### Exercise directions
Would you output the entries below only from the line containing "Tworzona aplikacja zostanie" through the line containing "Napisanie całego kodu", exactly as they stand and with both ends included?

### The data
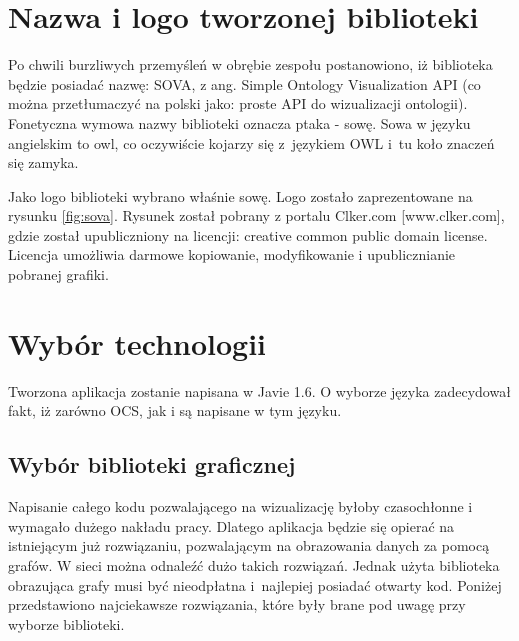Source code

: \section{Nazwa i logo tworzonej biblioteki}

Po chwili burzliwych przemyśleń w obrębie zespołu postanowiono, iż biblioteka będzie posiadać nazwę: SOVA, z ang. Simple Ontology Visualization API (co można przetłumaczyć 
na polski jako: proste API do wizualizacji ontologii). Fonetyczna wymowa nazwy biblioteki oznacza ptaka - sowę. Sowa w języku angielskim to owl, co oczywiście kojarzy się 
z~językiem OWL i~tu koło znaczeń się zamyka. 
\par Jako logo biblioteki wybrano właśnie sowę. Logo zostało zaprezentowane na rysunku \ref{fig:sova}. Rysunek został pobrany z portalu Clker.com [www.clker.com], gdzie został 
upubliczniony na licencji: creative common public domain license. Licencja umożliwia darmowe kopiowanie, modyfikowanie i upublicznianie pobranej grafiki.



\section{Wybór technologii}

Tworzona aplikacja zostanie napisana w Javie 1.6. O wyborze języka zadecydował fakt, iż zarówno OCS, jak i \proteges są napisane w tym języku. 
\subsection{Wybór biblioteki graficznej}
Napisanie całego kodu pozwalającego na wizualizację byłoby czasochłonne i wymagało dużego nakładu pracy. Dlatego aplikacja będzie się opierać na istniejącym już rozwiązaniu, 
 pozwalającym na obrazowania danych za pomocą grafów. W sieci można odnaleźć dużo takich rozwiązań. Jednak użyta biblioteka obrazująca grafy musi być nieodpłatna i~najlepiej 
posiadać otwarty kod. Poniżej przedstawiono najciekawsze rozwiązania, które były brane pod uwagę przy wyborze biblioteki.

### Your solution
Tworzona aplikacja zostanie napisana w Javie 1.6. O wyborze języka zadecydował fakt, iż zarówno OCS, jak i \proteges są napisane w tym języku. 
\subsection{Wybór biblioteki graficznej}
Napisanie całego kodu pozwalającego na wizualizację byłoby czasochłonne i wymagało dużego nakładu pracy. Dlatego aplikacja będzie się opierać na istniejącym już rozwiązaniu, 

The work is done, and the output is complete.